┌─ Data shown

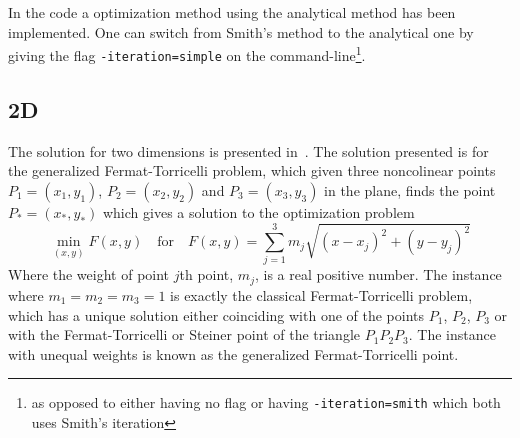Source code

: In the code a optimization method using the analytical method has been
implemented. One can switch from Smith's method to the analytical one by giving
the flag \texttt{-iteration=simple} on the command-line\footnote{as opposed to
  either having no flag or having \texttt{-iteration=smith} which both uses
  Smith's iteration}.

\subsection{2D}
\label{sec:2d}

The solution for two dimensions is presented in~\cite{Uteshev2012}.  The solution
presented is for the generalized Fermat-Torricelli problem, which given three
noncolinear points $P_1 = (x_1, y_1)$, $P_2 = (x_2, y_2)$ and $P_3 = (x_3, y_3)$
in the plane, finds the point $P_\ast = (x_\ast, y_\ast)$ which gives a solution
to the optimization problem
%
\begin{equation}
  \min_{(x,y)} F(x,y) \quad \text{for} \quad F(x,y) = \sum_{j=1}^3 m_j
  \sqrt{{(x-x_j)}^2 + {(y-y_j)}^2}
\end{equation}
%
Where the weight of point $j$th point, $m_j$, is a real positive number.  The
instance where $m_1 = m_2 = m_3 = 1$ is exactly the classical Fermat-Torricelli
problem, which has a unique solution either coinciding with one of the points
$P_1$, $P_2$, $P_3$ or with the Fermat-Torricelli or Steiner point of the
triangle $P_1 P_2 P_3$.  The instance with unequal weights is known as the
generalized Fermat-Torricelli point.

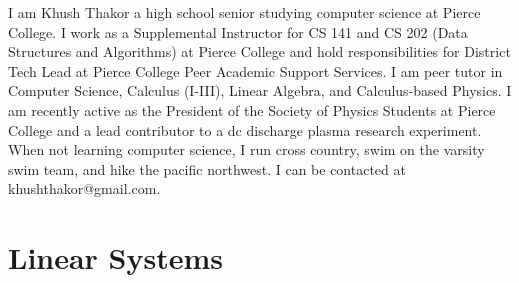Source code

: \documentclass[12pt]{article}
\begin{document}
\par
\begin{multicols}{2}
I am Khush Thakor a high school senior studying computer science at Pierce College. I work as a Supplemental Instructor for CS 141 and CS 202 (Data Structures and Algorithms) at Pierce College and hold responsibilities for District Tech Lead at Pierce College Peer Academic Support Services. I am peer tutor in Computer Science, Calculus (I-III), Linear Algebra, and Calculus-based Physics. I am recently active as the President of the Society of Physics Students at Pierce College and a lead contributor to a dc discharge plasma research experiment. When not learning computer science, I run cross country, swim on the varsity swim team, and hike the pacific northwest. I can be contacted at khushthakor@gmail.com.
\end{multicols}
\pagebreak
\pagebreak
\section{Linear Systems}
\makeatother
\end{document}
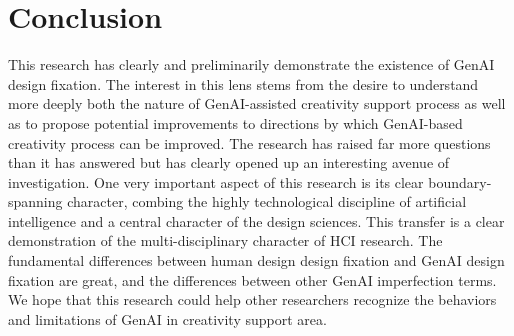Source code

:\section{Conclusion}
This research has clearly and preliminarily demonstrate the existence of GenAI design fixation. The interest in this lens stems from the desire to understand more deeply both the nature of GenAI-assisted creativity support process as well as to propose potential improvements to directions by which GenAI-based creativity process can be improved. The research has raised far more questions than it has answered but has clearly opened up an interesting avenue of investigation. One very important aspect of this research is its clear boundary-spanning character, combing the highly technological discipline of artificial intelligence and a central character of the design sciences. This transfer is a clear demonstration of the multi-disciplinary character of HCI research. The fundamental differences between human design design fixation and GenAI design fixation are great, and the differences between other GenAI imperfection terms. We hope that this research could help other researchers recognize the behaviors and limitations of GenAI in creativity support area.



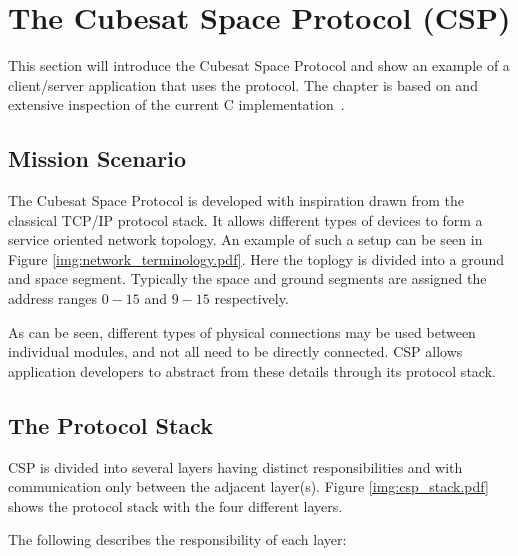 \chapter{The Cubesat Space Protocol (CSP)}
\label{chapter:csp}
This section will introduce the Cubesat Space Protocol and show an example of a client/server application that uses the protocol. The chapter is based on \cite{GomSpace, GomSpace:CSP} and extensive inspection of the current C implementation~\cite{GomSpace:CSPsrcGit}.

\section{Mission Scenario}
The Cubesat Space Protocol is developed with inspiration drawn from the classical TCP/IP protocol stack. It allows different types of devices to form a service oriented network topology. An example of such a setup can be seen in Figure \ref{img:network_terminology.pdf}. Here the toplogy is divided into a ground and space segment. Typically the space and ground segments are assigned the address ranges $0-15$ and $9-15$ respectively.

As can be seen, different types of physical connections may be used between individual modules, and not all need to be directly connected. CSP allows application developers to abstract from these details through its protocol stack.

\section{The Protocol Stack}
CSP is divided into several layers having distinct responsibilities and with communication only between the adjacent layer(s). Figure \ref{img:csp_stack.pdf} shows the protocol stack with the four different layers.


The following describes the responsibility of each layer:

└─

**What to do**
Where an entry holds an image, drop the image and copy the remaining text exactly.

**Output for this exercise**
Source code

: In the code a optimization method using the analytical method has been
implemented. One can switch from Smith's method to the analytical one by giving
the flag \texttt{-iteration=simple} on the command-line\footnote{as opposed to
  either having no flag or having \texttt{-iteration=smith} which both uses
  Smith's iteration}.

\subsection{2D}
\label{sec:2d}

The solution for two dimensions is presented in~\cite{Uteshev2012}.  The solution
presented is for the generalized Fermat-Torricelli problem, which given three
noncolinear points $P_1 = (x_1, y_1)$, $P_2 = (x_2, y_2)$ and $P_3 = (x_3, y_3)$
in the plane, finds the point $P_\ast = (x_\ast, y_\ast)$ which gives a solution
to the optimization problem
%
\begin{equation}
  \min_{(x,y)} F(x,y) \quad \text{for} \quad F(x,y) = \sum_{j=1}^3 m_j
  \sqrt{{(x-x_j)}^2 + {(y-y_j)}^2}
\end{equation}
%
Where the weight of point $j$th point, $m_j$, is a real positive number.  The
instance where $m_1 = m_2 = m_3 = 1$ is exactly the classical Fermat-Torricelli
problem, which has a unique solution either coinciding with one of the points
$P_1$, $P_2$, $P_3$ or with the Fermat-Torricelli or Steiner point of the
triangle $P_1 P_2 P_3$.  The instance with unequal weights is known as the
generalized Fermat-Torricelli point.

Source code

: \documentclass[12pt]{article}
\begin{document}
\par
\begin{multicols}{2}
I am Khush Thakor a high school senior studying computer science at Pierce College. I work as a Supplemental Instructor for CS 141 and CS 202 (Data Structures and Algorithms) at Pierce College and hold responsibilities for District Tech Lead at Pierce College Peer Academic Support Services. I am peer tutor in Computer Science, Calculus (I-III), Linear Algebra, and Calculus-based Physics. I am recently active as the President of the Society of Physics Students at Pierce College and a lead contributor to a dc discharge plasma research experiment. When not learning computer science, I run cross country, swim on the varsity swim team, and hike the pacific northwest. I can be contacted at khushthakor@gmail.com.
\end{multicols}
\pagebreak
\pagebreak
\section{Linear Systems}
\makeatother
\end{document}
Source code

:\section{Conclusion}
This research has clearly and preliminarily demonstrate the existence of GenAI design fixation. The interest in this lens stems from the desire to understand more deeply both the nature of GenAI-assisted creativity support process as well as to propose potential improvements to directions by which GenAI-based creativity process can be improved. The research has raised far more questions than it has answered but has clearly opened up an interesting avenue of investigation. One very important aspect of this research is its clear boundary-spanning character, combing the highly technological discipline of artificial intelligence and a central character of the design sciences. This transfer is a clear demonstration of the multi-disciplinary character of HCI research. The fundamental differences between human design design fixation and GenAI design fixation are great, and the differences between other GenAI imperfection terms. We hope that this research could help other researchers recognize the behaviors and limitations of GenAI in creativity support area.



 \chapter{The Cubesat Space Protocol (CSP)}
\label{chapter:csp}
This section will introduce the Cubesat Space Protocol and show an example of a client/server application that uses the protocol. The chapter is based on \cite{GomSpace, GomSpace:CSP} and extensive inspection of the current C implementation~\cite{GomSpace:CSPsrcGit}.

\section{Mission Scenario}
The Cubesat Space Protocol is developed with inspiration drawn from the classical TCP/IP protocol stack. It allows different types of devices to form a service oriented network topology. An example of such a setup can be seen in Figure \ref{img:network_terminology.pdf}. Here the toplogy is divided into a ground and space segment. Typically the space and ground segments are assigned the address ranges $0-15$ and $9-15$ respectively.

As can be seen, different types of physical connections may be used between individual modules, and not all need to be directly connected. CSP allows application developers to abstract from these details through its protocol stack.

\section{The Protocol Stack}
CSP is divided into several layers having distinct responsibilities and with communication only between the adjacent layer(s). Figure \ref{img:csp_stack.pdf} shows the protocol stack with the four different layers.


The following describes the responsibility of each layer:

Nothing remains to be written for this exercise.